Theresa May signs Article 50_single use

Prime Minister Theresa May signing Article 50

It’s Brexit day today. It’s a bit like taking a jolly coach trip to god knows where. Theresa May is sitting bolt upright behind the wheel, Nigel Farage is up front on a microphone cheerfully pointing out the sights to a bunch of irascible pensioners, and Boris Johnson is making a mess of trying to unfold a map and pretending he knows the way. “Isn’t that Beachy Head?” you say. “Shouldn’t we stop?”

There is no excuse for Theresa May’s hastily unelected government to go through with Brexit. Only 17 out of the 65 million people that live in Britain voted to leave. There was no legal requirement to trigger Article 50. Further parliamentary debate could have been ordered and legislation delayed. The long grass was waiting. It would have been a very unpopular decision in some quarters and flak would have arrived, but the government takes flak every day anyway. Is Junior Doctor flak worse than Brexit flak? And others would have welcomed it as a rational and sensible intervention.

Still, it’s done now. As of 12.30pm the UK will commence divorce proceedings with the EU. Like most divorces it will be extremely expensive, divisive and painfully drawn out. The pound reacted early by dropping, but it will fluctuate all day. Every dip will be sighed at by Remainers, every rally cheered as a sign that Brexiteers were right. It’s embarrassing to watch.

Negotiations will be tortuous and complex as the UK tries to convince the EU to continue trading with it on equally favourable terms. Supermarket prices and import costs will rise. New and complex border controls will demand more resources. New restrictions on free movement of labour and the negative impact of currency devaluation on EU workers’ wages will continue to generate manufacturing concerns. All of which, plus the potential for new trade tariffs and other supply chain challenges, mean the food and drink industry faces a more troubled time than most.

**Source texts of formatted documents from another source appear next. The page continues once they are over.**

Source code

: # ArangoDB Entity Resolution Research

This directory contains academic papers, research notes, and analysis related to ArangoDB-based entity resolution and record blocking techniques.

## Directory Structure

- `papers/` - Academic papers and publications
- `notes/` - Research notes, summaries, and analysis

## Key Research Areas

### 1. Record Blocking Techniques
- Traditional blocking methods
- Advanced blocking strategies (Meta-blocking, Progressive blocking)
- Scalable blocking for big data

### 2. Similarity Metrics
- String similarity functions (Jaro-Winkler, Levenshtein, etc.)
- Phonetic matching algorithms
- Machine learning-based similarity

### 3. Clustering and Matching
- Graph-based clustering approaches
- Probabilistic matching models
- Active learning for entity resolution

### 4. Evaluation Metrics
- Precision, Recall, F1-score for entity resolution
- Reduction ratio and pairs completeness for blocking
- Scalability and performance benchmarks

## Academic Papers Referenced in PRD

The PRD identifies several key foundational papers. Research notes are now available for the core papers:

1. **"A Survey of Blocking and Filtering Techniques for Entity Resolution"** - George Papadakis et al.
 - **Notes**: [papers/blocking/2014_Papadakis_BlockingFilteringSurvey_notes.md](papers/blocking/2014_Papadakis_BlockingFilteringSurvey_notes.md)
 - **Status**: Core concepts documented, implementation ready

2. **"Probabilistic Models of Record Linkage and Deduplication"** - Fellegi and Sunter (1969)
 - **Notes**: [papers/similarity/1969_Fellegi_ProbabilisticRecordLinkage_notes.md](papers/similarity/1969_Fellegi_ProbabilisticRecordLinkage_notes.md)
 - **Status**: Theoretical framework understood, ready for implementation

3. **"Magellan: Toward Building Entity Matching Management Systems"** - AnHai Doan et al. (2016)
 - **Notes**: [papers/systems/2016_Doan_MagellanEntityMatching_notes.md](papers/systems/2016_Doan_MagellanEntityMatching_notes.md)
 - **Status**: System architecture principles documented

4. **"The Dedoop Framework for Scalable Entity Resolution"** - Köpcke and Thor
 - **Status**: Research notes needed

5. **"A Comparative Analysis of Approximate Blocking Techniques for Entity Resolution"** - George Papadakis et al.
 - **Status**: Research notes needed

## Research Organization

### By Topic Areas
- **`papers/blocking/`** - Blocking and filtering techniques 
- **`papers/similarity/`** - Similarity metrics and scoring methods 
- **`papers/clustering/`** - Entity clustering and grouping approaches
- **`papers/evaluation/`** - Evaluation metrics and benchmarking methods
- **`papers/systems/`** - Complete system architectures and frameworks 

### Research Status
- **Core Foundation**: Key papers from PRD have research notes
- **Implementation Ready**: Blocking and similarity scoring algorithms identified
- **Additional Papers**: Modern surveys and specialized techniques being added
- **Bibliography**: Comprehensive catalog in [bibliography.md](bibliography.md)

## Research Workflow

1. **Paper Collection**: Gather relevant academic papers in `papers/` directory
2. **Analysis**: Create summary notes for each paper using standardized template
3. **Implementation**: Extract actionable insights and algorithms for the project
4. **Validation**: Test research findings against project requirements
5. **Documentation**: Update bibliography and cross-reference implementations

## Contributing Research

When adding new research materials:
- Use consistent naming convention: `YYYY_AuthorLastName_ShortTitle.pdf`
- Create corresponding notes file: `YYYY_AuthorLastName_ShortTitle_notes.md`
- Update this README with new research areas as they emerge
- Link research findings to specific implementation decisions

So there is little else for the food and drink industry to do but to try to make Brexit work in a positive and determined fashion. Putting pen to paper on Article 50 is fiscal folly but at least it also puts an end to the uncertainty that has been swirling around for 278 days. Now clarity will begin to emerge from the gloom and the industry can get on with doing business. Chinks of light like this are working to unite the 43 fmcg trade organisations that met at the Food and Drink Federation’s HQ last Thursday. All are focused on forging a strategic alliance between government and the industry.

This morning FDF director general Ian Wright said triggering Article 50 “provides us with a definitive timeframe for the UK to exit the EU and the clock is ticking. We hope this means we can move swiftly from the realm of speculation into one where real issues are being resolved. The results of the negotiation will have lasting implications - for our people, businesses and economy. Food is at the heart of our culture, identity and security. It is vital that the government prioritises food and drink.”

He added the FDF would work “tirelessly to help government to secure the best possible outcomes on future trade, access to the right workforce, regulation, and ensuring a seamless border with the Republic of Ireland.”

The reality is that, whatever it aims for, however the industry agrees to progress, and however food and drink is ranked by the government in terms of positioning at the negotiating table, at least the industry itself is sticking together at this divided time. In this far from ideal situation, a united front is the way forward. And it’s heartening to see food and drink showing the rest how it should be done.